Step 1 — Set the holdout percentage

curl -X PUT https://playground.kaireonai.com/api/v1/tenant-settings \
  -H "Content-Type: application/json" -H "X-Requested-With: XMLHttpRequest" \
  -d '{ "holdoutPercentage": 10 }'
This sends ~10% of every customer’s deterministic-random roll into the priority-only fallback. Verify with GET /api/v1/tenant-settings afterward.

Step 2 — Configure champion/challenger on the Score node

{
  "id": "score",
  "type": "score",
  "config": {
    "method": "formula",
    "championChallenger": {
      "enabled": true,
      "experimentId": "cards-q4-uplift",
      "champion":    { "modelKey": "scorecard-v2",   "weight": 50 },
      "challengers": [
        { "modelKey": "bayesian-v2",         "weight": 30 },
        { "modelKey": "gradient_boosted-v2", "weight": 20 }
      ]
    }
  }
}
The weights sum to 100. Each customer’s customerId × experimentId hash falls into one bucket; the routing is persistent across sessions for that customer until you change the configuration.

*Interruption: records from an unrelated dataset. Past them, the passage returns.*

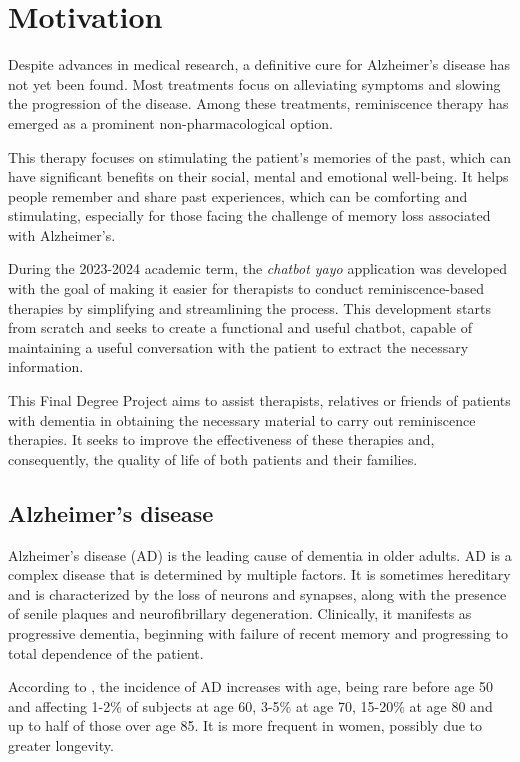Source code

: \section{Motivation}
Despite advances in medical research, a definitive cure for Alzheimer's disease has not yet been found. Most treatments focus on alleviating symptoms and slowing the progression of the disease. Among these treatments, reminiscence therapy has emerged as a prominent non-pharmacological option.

This therapy focuses on stimulating the patient's memories of the past, which can have significant benefits on their social, mental and emotional well-being. It helps people remember and share past experiences, which can be comforting and stimulating, especially for those facing the challenge of memory loss associated with Alzheimer's.

During the 2023-2024 academic term, the \textit{chatbot yayo} application was developed with the goal of making it easier for therapists to conduct reminiscence-based therapies by simplifying and streamlining the process. This development starts from scratch and seeks to create a functional and useful chatbot, capable of maintaining a useful conversation with the patient to extract the necessary information.

This Final Degree Project aims to assist therapists, relatives or friends of patients with dementia in obtaining the necessary material to carry out reminiscence therapies. It seeks to improve the effectiveness of these therapies and, consequently, the quality of life of both patients and their families. 

\subsection{Alzheimer's disease}

Alzheimer's disease (AD) is the leading cause of dementia in older adults. AD is a complex disease that is determined by multiple factors. It is sometimes hereditary and is characterized by the loss of neurons and synapses, along with the presence of senile plaques and neurofibrillary degeneration. Clinically, it manifests as progressive dementia, beginning with failure of recent memory and progressing to total dependence of the patient.

According to \cite{Donoso2003}, the incidence of AD increases with age, being rare before age 50 and affecting 1-2$\%$ of subjects at age 60, 3-5$\%$ at age 70, 15-20$\%$ at age 80 and up to half of those over age 85. It is more frequent in women, possibly due to greater longevity.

Step 3 — Capture the variant on each decision

The recommend response includes:
{
  "experimentVariant": "challenger-bayesian-v2",
  "controlGroup": false,
  ...
}
controlGroup: true means this customer was in the holdout — the engine ran the priority-only fallback path. The decision_traces.experimentAssignment JSONB persists the variant for later analysis.

Step 4 — Measure uplift

The platform’s /api/v1/experiments/uplift endpoint computes z-tested uplift between in-experiment and holdout:
curl https://playground.kaireonai.com/api/v1/experiments/cards-q4-uplift/uplift \
  -H "X-Requested-With: XMLHttpRequest"
Returns conversion rate per variant + the holdout, along with a confidence interval. The math lives in platform/src/lib/experimentation/uplift.ts.

Gotchas

  • Holdout is tenant-wide. Setting holdoutPercentage affects every flow for that tenant; if you need per-flow holdouts use the experiment.holdoutPercent field on the Experiment resource instead.
  • Variant assignment is persistent. The same customer always sees the same variant — even after the experiment ends, until you flip championChallenger.enabled to false.
  • autoPromote on the Experiment resource (when enabled) automatically promotes the winning challenger to champion after the experiment meets its success criteria. Combine with four-eyes approval for governance.

What the trace will show

customerId   | experimentVariant         | controlGroup | finalCount
cust-A-001   | champion-scorecard-v2     | false        | 3
cust-A-002   | challenger-bayesian-v2    | false        | 3
cust-A-003   | (none)                    | true         | 3      ← holdout, priority-only path

Proof reference

T11 (bulk respond) + T15 (scoring strategy resolution) + the experiment fixture in T1 of the proof bundle cover this end-to-end.